Invasive species >> Legislation >> National level

National level

The problem of invasive alien species is not covered by a specialised act in Czech legislation. Most of the Czech legislation refers to non-indigenous or harmful species. Their release into the wild is regulated by the Act No. 114/1992 Coll. on the Nature and Landscape Protection which includes both general protection and special protection in protected areas - both these levels regulate intentional dispersion of non-indigenous species:

Section 5 - an intentional dispersion of geographically non-indigenous plant or animal species and also plant or animal crossbreeds into the landscape shall be possible only with a permission of a nature protection authority (municipalities with extended powers, protected areas administrations). This shall not apply to non-indigenous plant species in the case of management according to an approved forest management plan or a forest management lay-out adopted by the owner. A geographically non-indigenous plant or animal species shall mean a species which is not a part of the natural communities in a certain region.

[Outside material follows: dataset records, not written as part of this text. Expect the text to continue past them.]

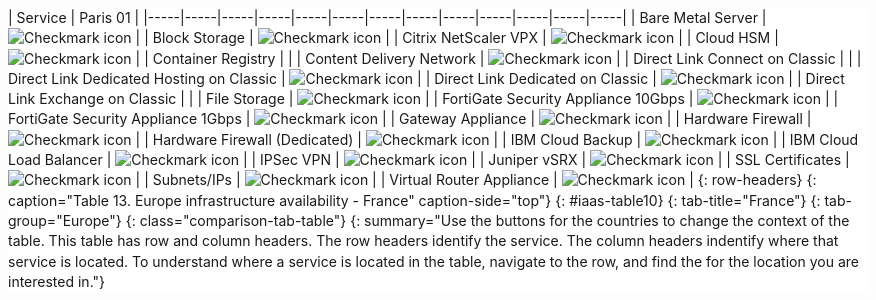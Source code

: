 
| Service | Paris 01 | 
|-----|-----|-----|-----|-----|-----|-----|-----|-----|-----|-----|-----|-----|
| Bare Metal Server | ![Checkmark icon](../icons/checkmark-icon.svg) | 
| Block Storage | ![Checkmark icon](../icons/checkmark-icon.svg) | 
| Citrix NetScaler VPX | ![Checkmark icon](../icons/checkmark-icon.svg) | 
| Cloud HSM | ![Checkmark icon](../icons/checkmark-icon.svg) | 
| Container Registry |  | 
| Content Delivery Network | ![Checkmark icon](../icons/checkmark-icon.svg) | 
| Direct Link Connect on Classic |  | 
| Direct Link Dedicated Hosting on Classic | ![Checkmark icon](../icons/checkmark-icon.svg) | 
| Direct Link Dedicated on Classic | ![Checkmark icon](../icons/checkmark-icon.svg) | 
| Direct Link Exchange on Classic |  | 
| File Storage | ![Checkmark icon](../icons/checkmark-icon.svg) | 
| FortiGate Security Appliance 10Gbps | ![Checkmark icon](../icons/checkmark-icon.svg) | 
| FortiGate Security Appliance 1Gbps | ![Checkmark icon](../icons/checkmark-icon.svg) | 
| Gateway Appliance | ![Checkmark icon](../icons/checkmark-icon.svg) | 
| Hardware Firewall | ![Checkmark icon](../icons/checkmark-icon.svg) | 
| Hardware Firewall (Dedicated) | ![Checkmark icon](../icons/checkmark-icon.svg) | 
| IBM Cloud Backup | ![Checkmark icon](../icons/checkmark-icon.svg) | 
| IBM Cloud Load Balancer | ![Checkmark icon](../icons/checkmark-icon.svg) | 
| IPSec VPN | ![Checkmark icon](../icons/checkmark-icon.svg) | 
| Juniper vSRX | ![Checkmark icon](../icons/checkmark-icon.svg) | 
| SSL Certificates | ![Checkmark icon](../icons/checkmark-icon.svg) | 
| Subnets/IPs | ![Checkmark icon](../icons/checkmark-icon.svg) | 
| Virtual Router Appliance | ![Checkmark icon](../icons/checkmark-icon.svg) | 
{: row-headers}
{: caption="Table 13. Europe infrastructure availability - France" caption-side="top"}
{: #iaas-table10}
{: tab-title="France"}
{: tab-group="Europe"}
{: class="comparison-tab-table"}
{: summary="Use the buttons for the countries to change the context of the table. This table has row and column headers. The row headers identify the service. The column headers indentify where that service is located. To understand where a service is located in the table, navigate to the row, and find the for the location you are interested in."}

Sections 16, 26, 29 and 34 - in national parks (§16), protected landscape areas (§26), national natural reserves (§29) and natural reserves (§34) is forbidden to permit or carry out intentional release of geographically non-indigenous plant and animal species.

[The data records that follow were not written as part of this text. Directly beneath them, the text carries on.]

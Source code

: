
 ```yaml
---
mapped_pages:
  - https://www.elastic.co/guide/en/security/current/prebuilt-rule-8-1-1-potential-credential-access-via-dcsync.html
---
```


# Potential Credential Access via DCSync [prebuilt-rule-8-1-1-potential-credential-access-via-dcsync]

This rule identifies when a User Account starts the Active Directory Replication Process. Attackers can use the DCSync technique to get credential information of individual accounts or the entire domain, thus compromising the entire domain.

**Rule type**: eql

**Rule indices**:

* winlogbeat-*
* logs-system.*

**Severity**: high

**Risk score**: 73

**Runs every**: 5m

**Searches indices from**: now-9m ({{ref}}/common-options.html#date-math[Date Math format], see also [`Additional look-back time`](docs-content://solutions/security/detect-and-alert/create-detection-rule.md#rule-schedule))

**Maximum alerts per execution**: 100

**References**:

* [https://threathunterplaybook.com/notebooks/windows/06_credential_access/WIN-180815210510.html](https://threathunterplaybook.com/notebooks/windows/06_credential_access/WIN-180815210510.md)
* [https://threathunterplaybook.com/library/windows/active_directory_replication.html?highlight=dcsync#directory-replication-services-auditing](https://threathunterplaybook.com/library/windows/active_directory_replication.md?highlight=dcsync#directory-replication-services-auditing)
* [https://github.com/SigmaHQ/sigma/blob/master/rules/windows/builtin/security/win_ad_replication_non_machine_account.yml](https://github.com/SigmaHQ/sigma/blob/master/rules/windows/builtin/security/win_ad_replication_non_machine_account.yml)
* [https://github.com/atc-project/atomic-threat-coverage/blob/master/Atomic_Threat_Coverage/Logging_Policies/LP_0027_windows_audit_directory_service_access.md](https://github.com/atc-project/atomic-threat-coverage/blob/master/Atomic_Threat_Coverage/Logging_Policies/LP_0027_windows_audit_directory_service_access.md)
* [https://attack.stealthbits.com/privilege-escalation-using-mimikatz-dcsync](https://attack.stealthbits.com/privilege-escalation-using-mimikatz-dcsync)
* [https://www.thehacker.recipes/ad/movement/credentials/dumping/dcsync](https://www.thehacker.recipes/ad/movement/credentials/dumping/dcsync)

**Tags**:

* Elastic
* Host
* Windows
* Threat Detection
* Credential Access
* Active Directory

The other important act is Phytosanitary Care Act No. 326/2004 Coll. which deals with invasive harmful species. These are listed and regulated under various phytosanitary decrees, complying with EC directives. The act defines the role of the State Phytosanitary Administration (since 2015 Central Institute for Supervising and Testing in Agriculture) – this institute monitores and researches harmful and invasive harmful organisms specified in the Decree (see below) if they represent a risk to plants, plant products grown, produced, stocked, or to the environment (§10). Among implementing regulations to this act belongs Decree No. 215/2008 Coll. which includes a list of harmful organisms which importation and introduction in the territory of the EU is forbidden (Annex 1), lists of another specific harmful organisms (Annex 2 and 3) and a list of 13 invasive harmful plant species which incidence has to be monitored (Annex 8). The following species are included: 

  1. Cabomba caroliniana (Green Cabomba)
  2. Crassula helmsii (swamp stonecrop, New Zealand pigmyweed)
  3. Eichhornia crassipes (water hyacinth)
  4. Heracleum mantegazzianum (giant hogweed)
  5. Heracleum persicum (Persian Hogweed)
  6. Heracleum sosnowskyi (Sosnowsky's Hogweed)
  7. Hydrocotyle ranunculoides (water pennywort)
  8. Lysichiton americanus (yellow skunk cabbage)
  9. Polygonum perfoliatum (mile-a-minute weed)
  10. Pueraria lobata (Kudzu)
  11. Senecio inaequidens (South African Ragwort)
  12. Sicyos angulatus (Bur Cucumber)
  13. Solanum elaegnifolium (Silverleaf nightshade)

Everyone who found the occurence of these species is obliged to report this finding to the State Phytosanitary Administration either directly or by means of municipal autrority (§9 Act No. 326/2004 Coll.). 

Other acts cover the invasive species issues only marginally:

Act on Forestry No. 289/1995 Coll. describes that forest owners are obliged to prevent the development, spread and infestation of harmful organisms.

Act on Fishery No. 99/2004 Coll. in §12 states that release into the wild of non-native species of fish and water organisms is governed by a special legal decree. This law in §2 also includes an interesting definition of non-indigenous fish and aquatic organism: geographically non-indigenous or genetically inappropriate or not tested population of fish and aquatic organisms occurring in the area of individual fishing ground in the Czech Republic for less than 3 consequent brood populations.

Act on Hunting No. 449/2001 Coll. refers to animals, which do not live in the country yet. §4 states that import and export of game (in any development stages) can be done only under an agreement of the state agency for hunting. For import and release of geographically non-native species considered as a game by International Council for Game and Wildlife Conservation (CIC), a prior agreement by the nature conservation authority and hunting authority is needed and has to comply with veterinary regulations.

Water Act No. 254/2001 Coll. forbides to release fish and other aquatic animals from non-native and genetically not sufficiently examined populations to water flows and water reservoirs without an agreement of a respective water authority (§35).